● **WORK TASK**
Look below for the line holding "for the backend" and the line holding "The connection URL". Repeat those two and everything between, exactly.

● **RECORDED INFORMATION**

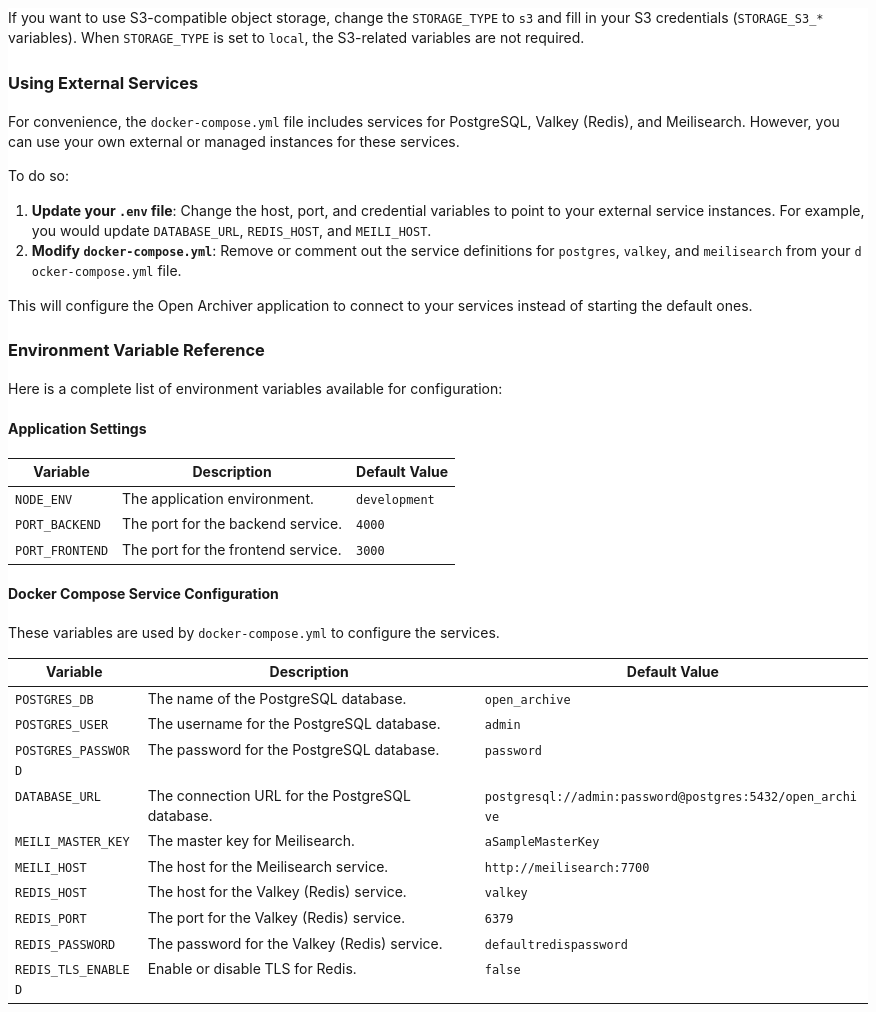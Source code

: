 If you want to use S3-compatible object storage, change the `STORAGE_TYPE` to `s3` and fill in your S3 credentials (`STORAGE_S3_*` variables). When `STORAGE_TYPE` is set to `local`, the S3-related variables are not required.

### Using External Services

For convenience, the `docker-compose.yml` file includes services for PostgreSQL, Valkey (Redis), and Meilisearch. However, you can use your own external or managed instances for these services.

To do so:

1.  **Update your `.env` file**: Change the host, port, and credential variables to point to your external service instances. For example, you would update `DATABASE_URL`, `REDIS_HOST`, and `MEILI_HOST`.
2.  **Modify `docker-compose.yml`**: Remove or comment out the service definitions for `postgres`, `valkey`, and `meilisearch` from your `docker-compose.yml` file.

This will configure the Open Archiver application to connect to your services instead of starting the default ones.

### Environment Variable Reference

Here is a complete list of environment variables available for configuration:

#### Application Settings

| Variable        | Description                        | Default Value |
| --------------- | ---------------------------------- | ------------- |
| `NODE_ENV`      | The application environment.       | `development` |
| `PORT_BACKEND`  | The port for the backend service.  | `4000`        |
| `PORT_FRONTEND` | The port for the frontend service. | `3000`        |

#### Docker Compose Service Configuration

These variables are used by `docker-compose.yml` to configure the services.

| Variable            | Description                                     | Default Value                                            |
| ------------------- | ----------------------------------------------- | -------------------------------------------------------- |
| `POSTGRES_DB`       | The name of the PostgreSQL database.            | `open_archive`                                           |
| `POSTGRES_USER`     | The username for the PostgreSQL database.       | `admin`                                                  |
| `POSTGRES_PASSWORD` | The password for the PostgreSQL database.       | `password`                                               |
| `DATABASE_URL`      | The connection URL for the PostgreSQL database. | `postgresql://admin:password@postgres:5432/open_archive` |
| `MEILI_MASTER_KEY`  | The master key for Meilisearch.                 | `aSampleMasterKey`                                       |
| `MEILI_HOST`        | The host for the Meilisearch service.           | `http://meilisearch:7700`                                |
| `REDIS_HOST`        | The host for the Valkey (Redis) service.        | `valkey`                                                 |
| `REDIS_PORT`        | The port for the Valkey (Redis) service.        | `6379`                                                   |
| `REDIS_PASSWORD`    | The password for the Valkey (Redis) service.    | `defaultredispassword`                                   |
| `REDIS_TLS_ENABLED` | Enable or disable TLS for Redis.                | `false`                                                  |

● **PROBLEM SOLUTION**
| `PORT_BACKEND`  | The port for the backend service.  | `4000`        |
| `PORT_FRONTEND` | The port for the frontend service. | `3000`        |

#### Docker Compose Service Configuration

These variables are used by `docker-compose.yml` to configure the services.

| Variable            | Description                                     | Default Value                                            |
| ------------------- | ----------------------------------------------- | -------------------------------------------------------- |
| `POSTGRES_DB`       | The name of the PostgreSQL database.            | `open_archive`                                           |
| `POSTGRES_USER`     | The username for the PostgreSQL database.       | `admin`                                                  |
| `POSTGRES_PASSWORD` | The password for the PostgreSQL database.       | `password`                                               |
| `DATABASE_URL`      | The connection URL for the PostgreSQL database. | `postgresql://admin:password@postgres:5432/open_archive` |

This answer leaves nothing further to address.